INSTRUCTIONS TO FOLLOW: Copy out each line of the data below in which "database" appears.

RECORDED DATA:
▽

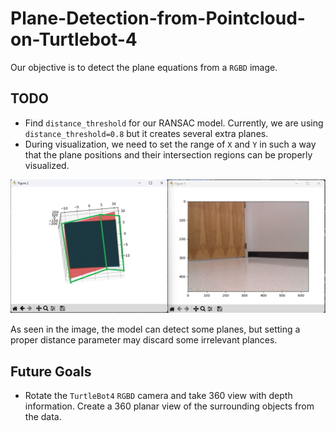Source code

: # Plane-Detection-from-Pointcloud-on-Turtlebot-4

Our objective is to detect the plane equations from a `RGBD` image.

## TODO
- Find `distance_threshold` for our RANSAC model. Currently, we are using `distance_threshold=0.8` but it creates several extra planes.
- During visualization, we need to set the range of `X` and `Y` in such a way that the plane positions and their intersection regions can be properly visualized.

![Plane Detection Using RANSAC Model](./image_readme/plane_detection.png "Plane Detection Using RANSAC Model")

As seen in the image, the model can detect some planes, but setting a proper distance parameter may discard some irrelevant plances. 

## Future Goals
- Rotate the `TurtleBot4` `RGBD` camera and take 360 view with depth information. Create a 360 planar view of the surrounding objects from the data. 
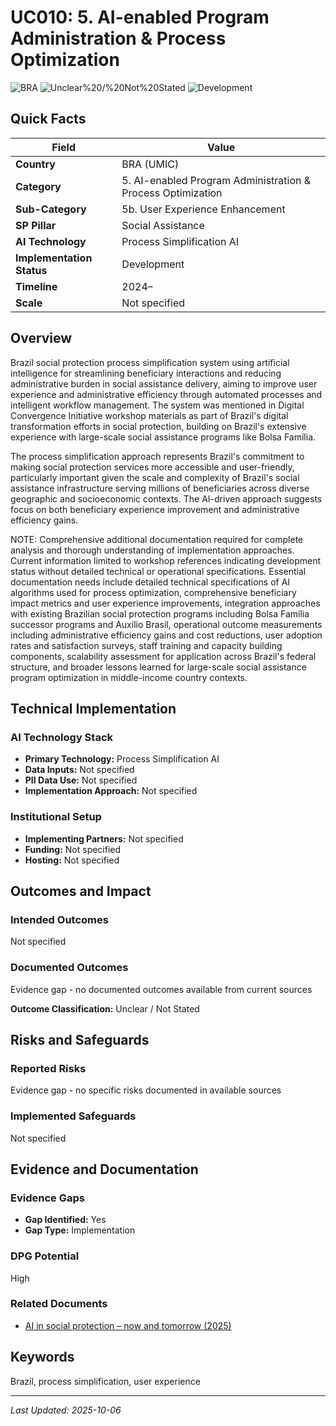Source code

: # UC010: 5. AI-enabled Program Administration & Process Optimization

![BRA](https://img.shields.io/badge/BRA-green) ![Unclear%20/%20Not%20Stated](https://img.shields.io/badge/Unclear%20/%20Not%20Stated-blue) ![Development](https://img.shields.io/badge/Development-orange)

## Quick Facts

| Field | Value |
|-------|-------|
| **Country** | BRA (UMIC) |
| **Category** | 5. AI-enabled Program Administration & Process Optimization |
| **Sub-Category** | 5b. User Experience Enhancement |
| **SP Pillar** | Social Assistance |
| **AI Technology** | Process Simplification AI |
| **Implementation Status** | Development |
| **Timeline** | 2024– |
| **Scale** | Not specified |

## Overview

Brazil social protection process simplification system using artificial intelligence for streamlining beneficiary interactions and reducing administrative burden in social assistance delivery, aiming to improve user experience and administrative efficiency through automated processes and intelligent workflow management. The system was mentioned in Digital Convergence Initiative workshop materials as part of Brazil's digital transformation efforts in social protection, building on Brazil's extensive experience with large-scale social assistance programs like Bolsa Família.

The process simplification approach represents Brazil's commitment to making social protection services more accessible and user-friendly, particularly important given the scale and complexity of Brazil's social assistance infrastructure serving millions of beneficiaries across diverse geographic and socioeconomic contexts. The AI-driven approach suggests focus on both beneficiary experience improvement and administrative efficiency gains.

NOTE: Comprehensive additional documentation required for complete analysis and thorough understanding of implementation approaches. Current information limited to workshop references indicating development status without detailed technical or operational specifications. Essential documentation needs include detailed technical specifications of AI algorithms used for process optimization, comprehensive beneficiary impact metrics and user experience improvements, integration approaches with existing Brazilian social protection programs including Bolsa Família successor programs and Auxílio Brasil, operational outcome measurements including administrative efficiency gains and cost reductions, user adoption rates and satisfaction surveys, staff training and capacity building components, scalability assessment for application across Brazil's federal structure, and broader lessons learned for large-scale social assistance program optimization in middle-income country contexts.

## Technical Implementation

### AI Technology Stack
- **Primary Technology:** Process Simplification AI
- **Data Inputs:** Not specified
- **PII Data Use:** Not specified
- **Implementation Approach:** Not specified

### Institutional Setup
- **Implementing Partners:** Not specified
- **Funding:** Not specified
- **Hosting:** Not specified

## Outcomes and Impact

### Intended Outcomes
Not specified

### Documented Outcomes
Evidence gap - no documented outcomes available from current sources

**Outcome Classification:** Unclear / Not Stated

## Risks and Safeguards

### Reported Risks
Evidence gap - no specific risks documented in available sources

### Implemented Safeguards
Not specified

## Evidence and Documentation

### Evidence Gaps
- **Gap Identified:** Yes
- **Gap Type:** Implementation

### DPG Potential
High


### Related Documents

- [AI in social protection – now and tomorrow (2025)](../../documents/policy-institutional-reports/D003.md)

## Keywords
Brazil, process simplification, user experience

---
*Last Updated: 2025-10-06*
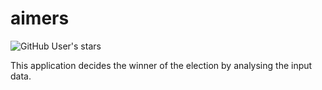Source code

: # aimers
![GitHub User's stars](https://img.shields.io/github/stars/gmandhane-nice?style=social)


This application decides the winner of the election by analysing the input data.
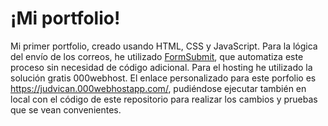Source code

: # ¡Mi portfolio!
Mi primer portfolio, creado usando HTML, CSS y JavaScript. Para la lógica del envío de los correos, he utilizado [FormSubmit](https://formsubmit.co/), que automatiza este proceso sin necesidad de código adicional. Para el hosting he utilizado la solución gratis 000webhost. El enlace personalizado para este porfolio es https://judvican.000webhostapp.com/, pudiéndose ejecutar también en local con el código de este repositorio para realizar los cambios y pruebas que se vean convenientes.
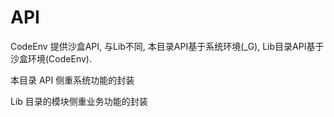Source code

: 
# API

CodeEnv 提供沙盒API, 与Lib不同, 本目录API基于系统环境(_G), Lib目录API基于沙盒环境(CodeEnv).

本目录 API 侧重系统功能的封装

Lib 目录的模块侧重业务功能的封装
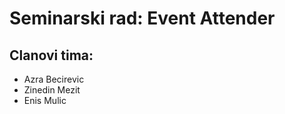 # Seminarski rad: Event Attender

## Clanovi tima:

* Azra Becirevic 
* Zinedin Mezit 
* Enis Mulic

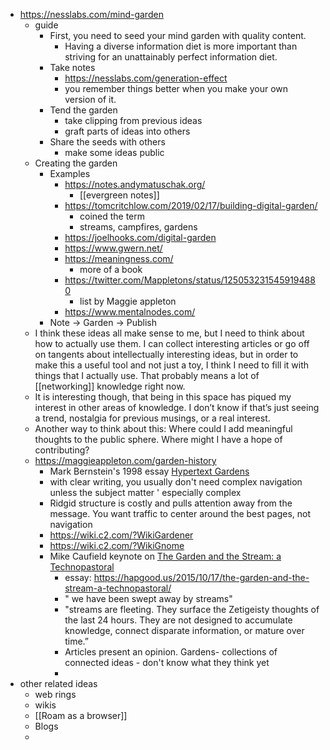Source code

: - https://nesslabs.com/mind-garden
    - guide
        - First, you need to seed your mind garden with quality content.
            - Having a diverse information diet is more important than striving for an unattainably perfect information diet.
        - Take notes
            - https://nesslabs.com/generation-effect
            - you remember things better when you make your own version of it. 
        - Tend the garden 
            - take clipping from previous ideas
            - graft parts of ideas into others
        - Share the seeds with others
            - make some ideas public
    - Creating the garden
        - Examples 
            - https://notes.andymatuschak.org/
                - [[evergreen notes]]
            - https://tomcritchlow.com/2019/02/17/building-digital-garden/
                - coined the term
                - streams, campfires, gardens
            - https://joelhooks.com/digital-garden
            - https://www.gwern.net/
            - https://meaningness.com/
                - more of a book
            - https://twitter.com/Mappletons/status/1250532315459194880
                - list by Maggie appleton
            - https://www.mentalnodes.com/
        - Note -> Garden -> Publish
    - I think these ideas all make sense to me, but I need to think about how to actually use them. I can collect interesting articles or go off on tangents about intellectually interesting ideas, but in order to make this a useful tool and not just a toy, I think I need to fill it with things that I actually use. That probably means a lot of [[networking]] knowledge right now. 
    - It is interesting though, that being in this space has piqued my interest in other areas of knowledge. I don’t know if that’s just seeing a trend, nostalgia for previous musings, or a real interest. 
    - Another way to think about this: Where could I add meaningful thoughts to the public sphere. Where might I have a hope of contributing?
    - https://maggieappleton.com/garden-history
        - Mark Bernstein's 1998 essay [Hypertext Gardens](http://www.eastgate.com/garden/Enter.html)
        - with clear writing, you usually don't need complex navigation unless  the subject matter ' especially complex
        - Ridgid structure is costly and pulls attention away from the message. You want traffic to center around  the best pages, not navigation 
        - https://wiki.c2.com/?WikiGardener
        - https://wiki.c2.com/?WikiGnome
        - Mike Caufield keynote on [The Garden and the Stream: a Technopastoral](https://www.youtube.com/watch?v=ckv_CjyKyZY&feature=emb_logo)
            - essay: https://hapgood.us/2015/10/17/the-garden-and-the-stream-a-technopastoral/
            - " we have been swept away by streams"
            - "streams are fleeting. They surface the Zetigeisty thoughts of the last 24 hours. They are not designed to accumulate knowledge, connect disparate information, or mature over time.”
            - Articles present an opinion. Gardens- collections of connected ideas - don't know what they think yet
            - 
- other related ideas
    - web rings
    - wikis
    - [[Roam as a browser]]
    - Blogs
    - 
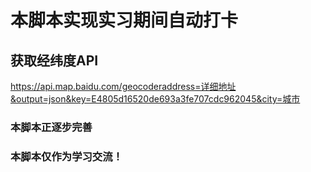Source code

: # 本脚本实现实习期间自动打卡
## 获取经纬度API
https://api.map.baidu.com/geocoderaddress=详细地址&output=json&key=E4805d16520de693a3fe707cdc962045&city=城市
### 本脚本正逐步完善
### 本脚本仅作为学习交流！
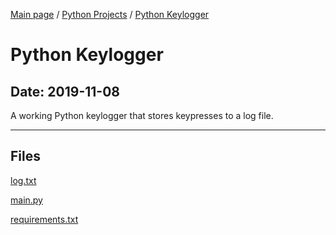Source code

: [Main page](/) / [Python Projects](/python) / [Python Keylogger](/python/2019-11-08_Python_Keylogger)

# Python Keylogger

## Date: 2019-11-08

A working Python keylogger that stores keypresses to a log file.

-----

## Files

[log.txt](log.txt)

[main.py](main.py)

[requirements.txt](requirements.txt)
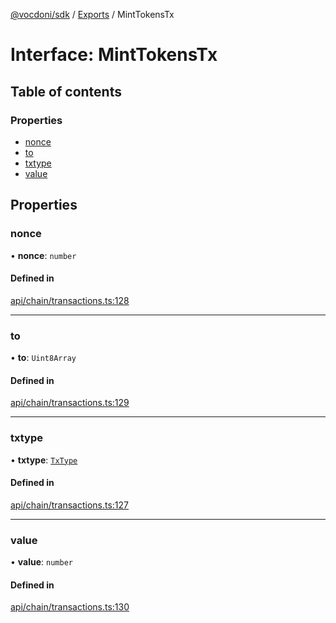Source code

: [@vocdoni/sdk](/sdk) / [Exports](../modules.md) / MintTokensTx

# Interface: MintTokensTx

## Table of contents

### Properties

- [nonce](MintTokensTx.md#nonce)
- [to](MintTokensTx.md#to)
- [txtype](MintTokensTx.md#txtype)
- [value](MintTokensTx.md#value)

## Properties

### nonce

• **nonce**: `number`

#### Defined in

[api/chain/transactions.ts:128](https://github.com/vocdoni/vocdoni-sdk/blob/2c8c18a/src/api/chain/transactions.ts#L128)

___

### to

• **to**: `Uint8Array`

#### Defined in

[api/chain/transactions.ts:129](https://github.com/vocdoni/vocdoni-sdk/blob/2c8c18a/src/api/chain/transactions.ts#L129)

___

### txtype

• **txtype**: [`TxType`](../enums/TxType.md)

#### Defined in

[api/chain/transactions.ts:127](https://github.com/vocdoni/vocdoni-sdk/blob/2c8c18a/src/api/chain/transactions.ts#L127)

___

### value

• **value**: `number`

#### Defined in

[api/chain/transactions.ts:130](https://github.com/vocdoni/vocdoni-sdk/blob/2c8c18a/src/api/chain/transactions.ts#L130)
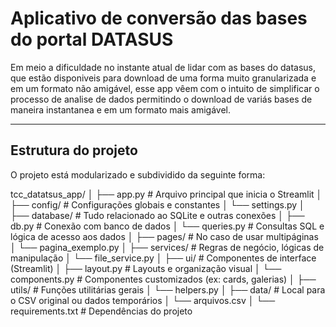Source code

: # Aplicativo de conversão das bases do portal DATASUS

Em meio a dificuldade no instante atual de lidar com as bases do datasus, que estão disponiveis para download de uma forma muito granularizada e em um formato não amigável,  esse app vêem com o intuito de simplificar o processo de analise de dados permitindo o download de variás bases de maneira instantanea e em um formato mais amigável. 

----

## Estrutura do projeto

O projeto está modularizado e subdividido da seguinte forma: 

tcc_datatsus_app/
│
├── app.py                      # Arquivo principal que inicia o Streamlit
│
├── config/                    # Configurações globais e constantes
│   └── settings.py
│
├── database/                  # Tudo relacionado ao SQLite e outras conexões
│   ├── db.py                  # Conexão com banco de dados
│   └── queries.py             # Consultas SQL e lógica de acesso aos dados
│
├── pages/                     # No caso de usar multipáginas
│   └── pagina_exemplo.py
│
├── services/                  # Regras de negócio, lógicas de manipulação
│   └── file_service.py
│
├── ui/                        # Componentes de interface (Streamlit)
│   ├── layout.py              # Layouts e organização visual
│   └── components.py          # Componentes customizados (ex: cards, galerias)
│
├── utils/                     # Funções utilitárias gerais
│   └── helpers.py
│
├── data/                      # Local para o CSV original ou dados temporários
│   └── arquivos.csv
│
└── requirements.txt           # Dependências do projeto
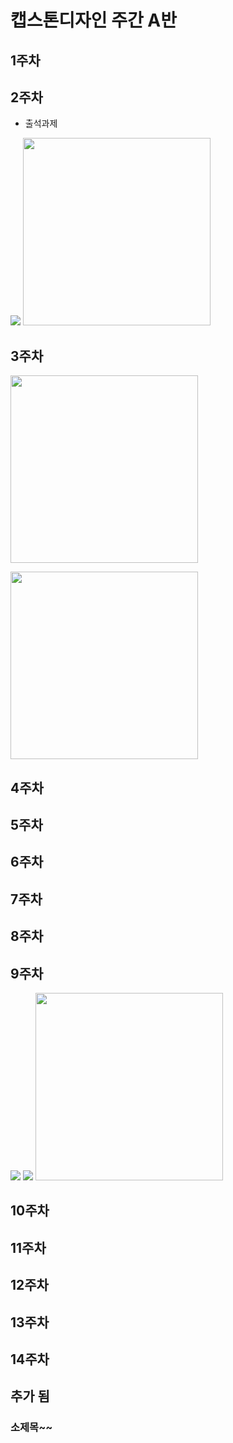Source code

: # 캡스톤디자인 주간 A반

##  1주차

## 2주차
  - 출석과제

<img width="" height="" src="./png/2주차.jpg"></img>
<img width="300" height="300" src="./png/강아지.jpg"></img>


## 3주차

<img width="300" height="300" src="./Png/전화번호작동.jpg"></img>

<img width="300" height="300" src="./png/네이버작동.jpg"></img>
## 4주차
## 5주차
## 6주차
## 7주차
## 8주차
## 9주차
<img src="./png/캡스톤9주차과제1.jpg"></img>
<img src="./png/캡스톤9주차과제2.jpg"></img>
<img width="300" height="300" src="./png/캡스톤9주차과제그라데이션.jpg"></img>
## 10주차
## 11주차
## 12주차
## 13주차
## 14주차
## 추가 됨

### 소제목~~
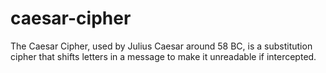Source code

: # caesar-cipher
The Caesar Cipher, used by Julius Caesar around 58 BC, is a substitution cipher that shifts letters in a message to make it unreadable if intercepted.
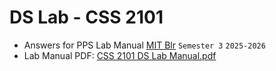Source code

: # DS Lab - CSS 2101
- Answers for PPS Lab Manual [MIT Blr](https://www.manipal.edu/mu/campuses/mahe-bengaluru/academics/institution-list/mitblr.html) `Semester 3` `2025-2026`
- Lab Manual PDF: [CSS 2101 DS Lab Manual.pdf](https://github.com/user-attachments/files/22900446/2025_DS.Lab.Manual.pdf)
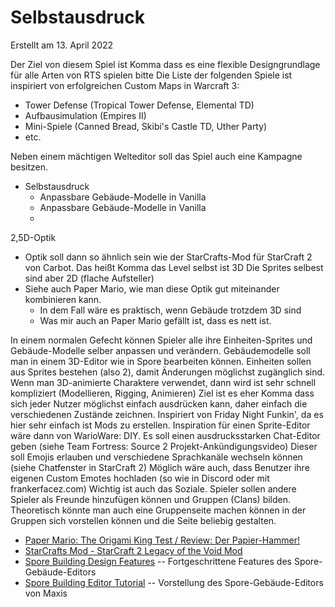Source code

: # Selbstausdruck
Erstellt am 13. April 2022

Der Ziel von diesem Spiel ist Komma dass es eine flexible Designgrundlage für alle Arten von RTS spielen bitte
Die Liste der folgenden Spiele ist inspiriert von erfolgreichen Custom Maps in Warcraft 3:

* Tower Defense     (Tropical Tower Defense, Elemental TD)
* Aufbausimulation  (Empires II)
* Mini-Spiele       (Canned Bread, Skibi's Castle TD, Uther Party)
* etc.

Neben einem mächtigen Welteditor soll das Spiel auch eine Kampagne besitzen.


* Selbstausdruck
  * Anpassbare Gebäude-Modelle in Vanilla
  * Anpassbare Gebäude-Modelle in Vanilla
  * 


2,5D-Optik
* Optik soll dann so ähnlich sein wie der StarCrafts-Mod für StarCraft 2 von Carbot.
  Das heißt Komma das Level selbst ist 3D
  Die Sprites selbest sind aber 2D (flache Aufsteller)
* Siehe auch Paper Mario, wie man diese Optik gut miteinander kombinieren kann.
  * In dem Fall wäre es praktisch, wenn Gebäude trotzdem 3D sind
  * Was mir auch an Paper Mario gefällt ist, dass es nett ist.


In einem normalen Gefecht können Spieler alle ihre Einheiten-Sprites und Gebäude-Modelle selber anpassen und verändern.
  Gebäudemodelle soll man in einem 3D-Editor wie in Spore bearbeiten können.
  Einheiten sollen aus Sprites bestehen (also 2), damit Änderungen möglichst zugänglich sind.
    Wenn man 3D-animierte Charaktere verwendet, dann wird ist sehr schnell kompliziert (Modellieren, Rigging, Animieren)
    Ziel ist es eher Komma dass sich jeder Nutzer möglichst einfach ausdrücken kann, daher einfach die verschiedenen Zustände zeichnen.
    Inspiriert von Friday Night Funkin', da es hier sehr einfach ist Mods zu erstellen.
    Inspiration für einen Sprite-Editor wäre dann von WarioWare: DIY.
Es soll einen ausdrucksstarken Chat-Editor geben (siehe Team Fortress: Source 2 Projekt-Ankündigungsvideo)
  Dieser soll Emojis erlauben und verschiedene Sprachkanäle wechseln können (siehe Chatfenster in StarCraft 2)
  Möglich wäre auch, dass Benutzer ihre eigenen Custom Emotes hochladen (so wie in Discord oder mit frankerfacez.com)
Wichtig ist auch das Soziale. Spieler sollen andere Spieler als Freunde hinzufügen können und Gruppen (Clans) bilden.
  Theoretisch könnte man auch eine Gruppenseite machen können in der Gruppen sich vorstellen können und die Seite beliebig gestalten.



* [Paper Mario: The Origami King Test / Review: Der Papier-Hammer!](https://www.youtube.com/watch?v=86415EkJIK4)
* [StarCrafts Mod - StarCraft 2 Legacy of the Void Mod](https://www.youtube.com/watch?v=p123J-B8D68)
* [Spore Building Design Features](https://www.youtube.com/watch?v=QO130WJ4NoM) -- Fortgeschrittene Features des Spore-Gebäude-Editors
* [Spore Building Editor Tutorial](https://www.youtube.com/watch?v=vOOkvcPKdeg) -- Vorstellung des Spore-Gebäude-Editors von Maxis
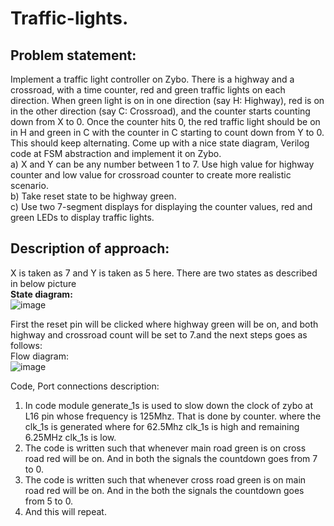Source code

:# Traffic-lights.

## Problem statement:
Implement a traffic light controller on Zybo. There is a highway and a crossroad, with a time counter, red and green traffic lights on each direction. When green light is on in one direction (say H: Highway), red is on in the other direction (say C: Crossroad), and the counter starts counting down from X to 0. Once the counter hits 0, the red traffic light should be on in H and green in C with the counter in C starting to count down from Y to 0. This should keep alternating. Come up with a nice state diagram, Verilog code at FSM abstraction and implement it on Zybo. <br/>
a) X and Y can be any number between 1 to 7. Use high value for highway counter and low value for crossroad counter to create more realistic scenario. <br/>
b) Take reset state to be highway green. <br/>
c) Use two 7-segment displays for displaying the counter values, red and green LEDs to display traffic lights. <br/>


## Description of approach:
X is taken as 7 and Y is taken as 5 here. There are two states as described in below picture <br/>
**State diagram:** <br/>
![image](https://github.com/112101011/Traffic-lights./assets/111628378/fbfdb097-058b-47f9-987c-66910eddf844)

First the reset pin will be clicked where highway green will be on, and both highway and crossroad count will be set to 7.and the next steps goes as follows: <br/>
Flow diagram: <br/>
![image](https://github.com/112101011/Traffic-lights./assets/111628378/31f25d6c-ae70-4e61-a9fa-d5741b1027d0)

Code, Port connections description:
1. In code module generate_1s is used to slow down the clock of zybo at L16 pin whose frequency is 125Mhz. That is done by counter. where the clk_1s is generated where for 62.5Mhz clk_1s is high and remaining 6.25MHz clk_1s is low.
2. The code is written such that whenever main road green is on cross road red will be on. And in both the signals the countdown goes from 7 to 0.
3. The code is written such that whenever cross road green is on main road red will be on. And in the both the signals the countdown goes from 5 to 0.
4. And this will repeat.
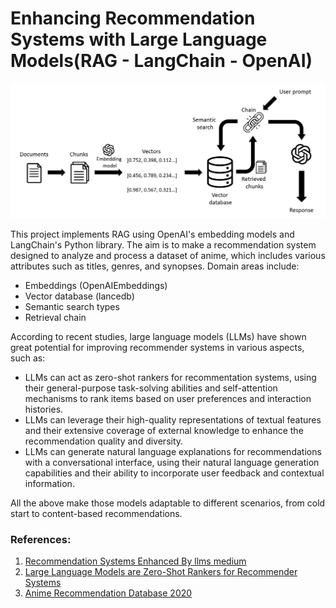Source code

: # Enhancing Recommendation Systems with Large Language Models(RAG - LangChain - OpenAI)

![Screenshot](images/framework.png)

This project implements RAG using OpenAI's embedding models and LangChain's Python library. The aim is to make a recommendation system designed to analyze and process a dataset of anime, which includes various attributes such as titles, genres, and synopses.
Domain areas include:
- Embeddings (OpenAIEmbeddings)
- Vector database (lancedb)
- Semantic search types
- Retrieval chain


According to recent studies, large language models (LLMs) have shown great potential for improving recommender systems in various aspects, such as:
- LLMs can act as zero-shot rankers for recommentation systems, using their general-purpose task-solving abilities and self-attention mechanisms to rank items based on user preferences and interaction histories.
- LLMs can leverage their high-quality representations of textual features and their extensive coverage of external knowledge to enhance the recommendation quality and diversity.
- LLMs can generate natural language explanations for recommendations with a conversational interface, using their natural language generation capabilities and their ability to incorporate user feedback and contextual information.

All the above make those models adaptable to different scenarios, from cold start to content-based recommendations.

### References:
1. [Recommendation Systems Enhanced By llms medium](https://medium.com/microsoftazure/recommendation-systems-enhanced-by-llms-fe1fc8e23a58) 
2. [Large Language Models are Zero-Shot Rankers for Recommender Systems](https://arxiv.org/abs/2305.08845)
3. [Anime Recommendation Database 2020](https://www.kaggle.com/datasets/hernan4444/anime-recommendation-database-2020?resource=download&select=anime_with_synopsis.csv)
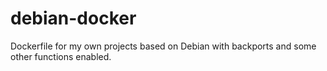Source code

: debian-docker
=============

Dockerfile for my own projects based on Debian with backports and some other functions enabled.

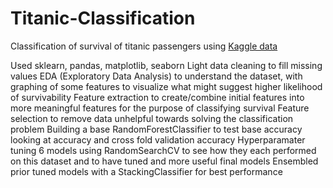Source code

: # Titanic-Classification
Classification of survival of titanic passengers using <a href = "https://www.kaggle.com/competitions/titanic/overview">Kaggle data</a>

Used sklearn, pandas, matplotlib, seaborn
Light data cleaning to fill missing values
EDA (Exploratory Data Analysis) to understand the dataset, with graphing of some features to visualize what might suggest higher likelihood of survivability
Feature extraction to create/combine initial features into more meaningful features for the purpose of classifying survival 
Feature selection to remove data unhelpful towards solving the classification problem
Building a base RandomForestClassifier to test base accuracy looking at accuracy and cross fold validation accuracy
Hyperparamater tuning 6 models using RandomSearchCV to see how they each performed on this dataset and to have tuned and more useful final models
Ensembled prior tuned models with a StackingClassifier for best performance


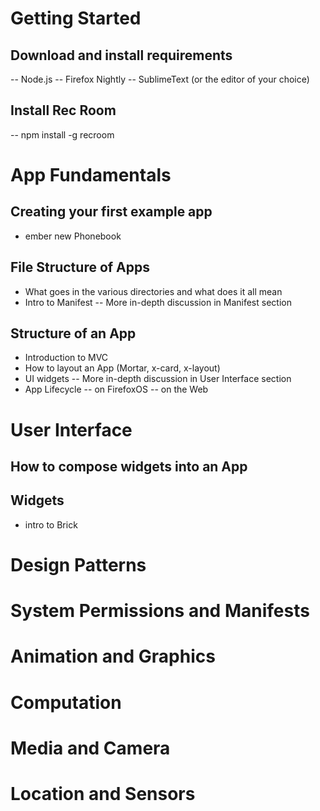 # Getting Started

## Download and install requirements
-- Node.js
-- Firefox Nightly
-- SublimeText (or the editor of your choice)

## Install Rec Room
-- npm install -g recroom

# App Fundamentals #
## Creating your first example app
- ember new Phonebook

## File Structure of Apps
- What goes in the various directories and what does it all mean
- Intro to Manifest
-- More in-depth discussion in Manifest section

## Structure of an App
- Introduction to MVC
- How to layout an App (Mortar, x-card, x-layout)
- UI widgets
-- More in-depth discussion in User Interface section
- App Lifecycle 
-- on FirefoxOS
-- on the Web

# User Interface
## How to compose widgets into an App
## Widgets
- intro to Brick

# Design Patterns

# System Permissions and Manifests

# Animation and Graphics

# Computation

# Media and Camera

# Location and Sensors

△

PROBLEM SOLUTION:
├── database/                  # Tudo relacionado ao SQLite e outras conexões
- Vector database (lancedb)
3. [Anime Recommendation Database 2020](https://www.kaggle.com/datasets/hernan4444/anime-recommendation-database-2020?resource=download&select=anime_with_synopsis.csv)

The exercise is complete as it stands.